Since age is linked with a gradual waning of the immune system [61], we tested for Treg frequency in the different age categories. We found a significant increase in Tregs in our cervical cancer participants in the 36–50 age group compared to controls (p = 0.044), Fig. 5).

Age did not appear to influence the Treg frequency in the control group (p = 0.4136), (Fig. 5). In contrast, others have reported a significant increase in Tregs with age [62, 63]. Santner-Nanan et al. further observed that the age-related increase was essentially from Tregs with an effector memory phenotype, whereas those with a central memory phenotype remained unchanged [62]. This increased effector Treg memory phenotype may explain the immunosuppressive status of aged individuals in our cervical cancer participants. It has been suggested that the accumulation of Treg frequency in older individuals can promote chronic infectious disease reactivation [64].

The strengths of this study are that we provide data on Treg frequency in cervical cancer with HPV and HIV infections. In addition, our study had a large sample size, with both HIV and non-infected HIV cervical cancer. However, the limited number of HIV-infected participants in the control group reduced the strength of our conclusions. Furthermore, a significant limitation was that this study was cross-sectional, and therefore, it was not possible to evaluate the impact of Tregs on the progression of the disease. We could not address the role of HAART treatment since the participants in our study were newly diagnosed with HIV infection.
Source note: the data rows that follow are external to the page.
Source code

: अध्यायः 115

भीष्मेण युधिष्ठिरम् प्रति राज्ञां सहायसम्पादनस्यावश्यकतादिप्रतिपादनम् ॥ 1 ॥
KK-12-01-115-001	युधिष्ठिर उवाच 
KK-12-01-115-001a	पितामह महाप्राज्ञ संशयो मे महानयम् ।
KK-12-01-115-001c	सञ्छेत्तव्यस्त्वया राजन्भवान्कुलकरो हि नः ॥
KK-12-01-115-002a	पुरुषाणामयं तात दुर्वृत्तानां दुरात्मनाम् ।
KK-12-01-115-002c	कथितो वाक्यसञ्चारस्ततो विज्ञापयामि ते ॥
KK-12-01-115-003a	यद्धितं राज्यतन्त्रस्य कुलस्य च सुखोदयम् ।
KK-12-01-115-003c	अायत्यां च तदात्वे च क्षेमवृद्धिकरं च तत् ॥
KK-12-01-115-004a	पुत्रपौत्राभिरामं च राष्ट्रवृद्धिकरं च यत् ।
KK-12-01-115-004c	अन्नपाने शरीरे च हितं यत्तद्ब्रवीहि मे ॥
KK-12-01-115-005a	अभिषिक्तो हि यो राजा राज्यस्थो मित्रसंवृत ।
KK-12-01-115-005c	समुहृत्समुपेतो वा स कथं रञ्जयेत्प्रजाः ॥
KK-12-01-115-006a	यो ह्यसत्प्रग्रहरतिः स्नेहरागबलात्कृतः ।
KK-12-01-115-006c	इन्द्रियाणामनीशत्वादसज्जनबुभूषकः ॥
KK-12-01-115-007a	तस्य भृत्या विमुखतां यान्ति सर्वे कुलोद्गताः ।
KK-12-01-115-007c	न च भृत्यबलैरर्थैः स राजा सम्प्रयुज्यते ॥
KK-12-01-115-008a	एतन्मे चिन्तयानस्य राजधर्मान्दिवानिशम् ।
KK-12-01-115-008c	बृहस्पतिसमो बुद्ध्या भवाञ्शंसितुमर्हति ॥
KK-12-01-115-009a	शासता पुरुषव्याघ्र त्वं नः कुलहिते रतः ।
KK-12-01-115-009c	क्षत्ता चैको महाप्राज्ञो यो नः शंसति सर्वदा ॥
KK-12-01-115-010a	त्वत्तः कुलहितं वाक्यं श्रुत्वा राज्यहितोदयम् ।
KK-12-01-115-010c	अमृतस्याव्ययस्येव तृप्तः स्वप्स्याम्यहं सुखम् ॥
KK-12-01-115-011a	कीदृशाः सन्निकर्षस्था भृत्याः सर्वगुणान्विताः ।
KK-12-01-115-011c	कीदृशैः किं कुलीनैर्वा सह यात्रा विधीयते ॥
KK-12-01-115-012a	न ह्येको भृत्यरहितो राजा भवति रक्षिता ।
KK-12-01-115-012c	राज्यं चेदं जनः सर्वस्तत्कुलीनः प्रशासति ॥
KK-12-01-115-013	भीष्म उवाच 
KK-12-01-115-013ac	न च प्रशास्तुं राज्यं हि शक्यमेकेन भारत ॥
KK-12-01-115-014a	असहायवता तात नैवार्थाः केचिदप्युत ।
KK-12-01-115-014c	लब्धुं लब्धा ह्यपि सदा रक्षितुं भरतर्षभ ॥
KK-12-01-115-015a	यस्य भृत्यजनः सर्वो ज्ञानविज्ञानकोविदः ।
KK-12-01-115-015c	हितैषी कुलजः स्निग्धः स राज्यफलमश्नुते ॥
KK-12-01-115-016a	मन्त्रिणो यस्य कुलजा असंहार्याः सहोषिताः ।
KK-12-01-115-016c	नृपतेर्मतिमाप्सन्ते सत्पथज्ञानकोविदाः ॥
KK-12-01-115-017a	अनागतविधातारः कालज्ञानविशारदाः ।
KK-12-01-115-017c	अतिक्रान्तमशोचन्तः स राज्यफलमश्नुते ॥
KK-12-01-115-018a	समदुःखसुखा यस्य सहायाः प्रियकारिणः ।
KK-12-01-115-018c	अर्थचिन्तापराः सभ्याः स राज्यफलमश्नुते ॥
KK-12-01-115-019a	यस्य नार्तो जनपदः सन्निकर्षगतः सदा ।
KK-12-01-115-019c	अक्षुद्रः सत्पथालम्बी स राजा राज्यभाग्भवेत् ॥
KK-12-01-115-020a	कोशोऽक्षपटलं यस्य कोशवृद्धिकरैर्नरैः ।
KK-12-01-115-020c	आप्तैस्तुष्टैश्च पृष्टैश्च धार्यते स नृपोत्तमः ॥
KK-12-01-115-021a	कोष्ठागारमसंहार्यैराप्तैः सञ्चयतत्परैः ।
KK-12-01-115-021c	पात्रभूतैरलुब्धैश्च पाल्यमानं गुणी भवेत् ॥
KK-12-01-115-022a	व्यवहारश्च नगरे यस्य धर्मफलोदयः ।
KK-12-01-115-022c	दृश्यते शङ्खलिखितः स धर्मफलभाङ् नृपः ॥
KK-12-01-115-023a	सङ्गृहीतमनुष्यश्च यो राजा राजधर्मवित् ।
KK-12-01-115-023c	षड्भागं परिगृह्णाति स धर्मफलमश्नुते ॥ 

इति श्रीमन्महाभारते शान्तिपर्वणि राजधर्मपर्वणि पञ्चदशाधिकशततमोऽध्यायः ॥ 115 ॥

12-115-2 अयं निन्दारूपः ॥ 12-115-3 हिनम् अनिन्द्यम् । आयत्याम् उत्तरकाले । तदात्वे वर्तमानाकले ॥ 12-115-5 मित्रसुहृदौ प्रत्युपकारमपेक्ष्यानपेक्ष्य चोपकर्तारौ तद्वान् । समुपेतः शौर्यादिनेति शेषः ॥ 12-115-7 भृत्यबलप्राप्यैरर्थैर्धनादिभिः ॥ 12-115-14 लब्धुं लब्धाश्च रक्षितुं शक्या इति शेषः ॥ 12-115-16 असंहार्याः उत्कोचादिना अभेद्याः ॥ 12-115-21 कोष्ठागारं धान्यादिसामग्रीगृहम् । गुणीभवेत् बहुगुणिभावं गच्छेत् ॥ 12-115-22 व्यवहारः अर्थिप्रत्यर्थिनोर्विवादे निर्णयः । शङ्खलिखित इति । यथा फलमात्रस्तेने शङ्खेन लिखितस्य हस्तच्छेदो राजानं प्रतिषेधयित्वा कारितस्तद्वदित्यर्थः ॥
Another limitation was that the kit used for Flow cytometry did not include a marker for live cell/dead cell discrimination such as propidium iodide. The kit contained rather a non-specific/isotype antibody control tube that enabled the removal of the percentage of non-specific binding/dead cells from the FoxP3 binding cell frequency to obtain the live Treg frequency.

Nevertheless, our study provides novel data on peripheral Tregs frequency in pre-HAART treatment. Another limitation of our study is that we used the only marker (Foxp3+) available at that time to study the Treg frequency. Furthermore, we evaluated the frequency of Tregs in peripheral blood and not in tissues. Rios et al. recently reported that since there is a reduction of Treg expressing CD25, using this molecule as a marker for the characterisation of Tregs in HIV patients, especially in tissues, will not be appropriate [53].

Recent experimental data have suggested Tregs derived from CD4 + T cells or Treg subsets can be eliminated in the tumour environment by immunotherapy that is aimed at blocking Foxp3, together with the selective inhibition of other minor Treg subsets [65].

Several approaches to neutralise or eliminate Tregs have formed the basis of the latest innovative methods as part of cutting-edge trends in cancer immunotherapy [66, 67]. It has been recommended that HPV-derived lesions, CIN, which are the precursors of cervical cancer, be considered prime targets for such non-invasive therapies involving the depletion of Tregs [44, 68]. However, as a cautionary note, it has been suggested that peptide-based therapeutic HPV vaccines could prove to be unsafe in-established cervical cancers since they could induce E6/E7 specific CD4 + Tregs in the environment of cancer and in the peripheral blood [33, 69]. Recent trials have shown that the removal or decrease of the number of Tregs prior to cancer immunotherapy increased the survival of patients [70, 71]. FDA-approved agents to remove Tregs are being used as adjuvants in current immunotherapies [72].

Conclusion

Taken together, our data on the frequency of Tregs from peripheral blood in cervical cancer and control participants are in accordance with the literature showing that Treg frequency is elevated in HIV infection and in cervical cancer. However, this study demonstrates a stronger association of Treg frequency with the presence of cervical cancer than HIV infection. We have provided baseline data showing that high Treg frequency is a strong correlate with cervical cancer. We suggest that Treg frequency in peripheral blood be further evaluated as a tool for monitoring progression between early to late cervical cancer stages and prognosis during cervical cancer treatment.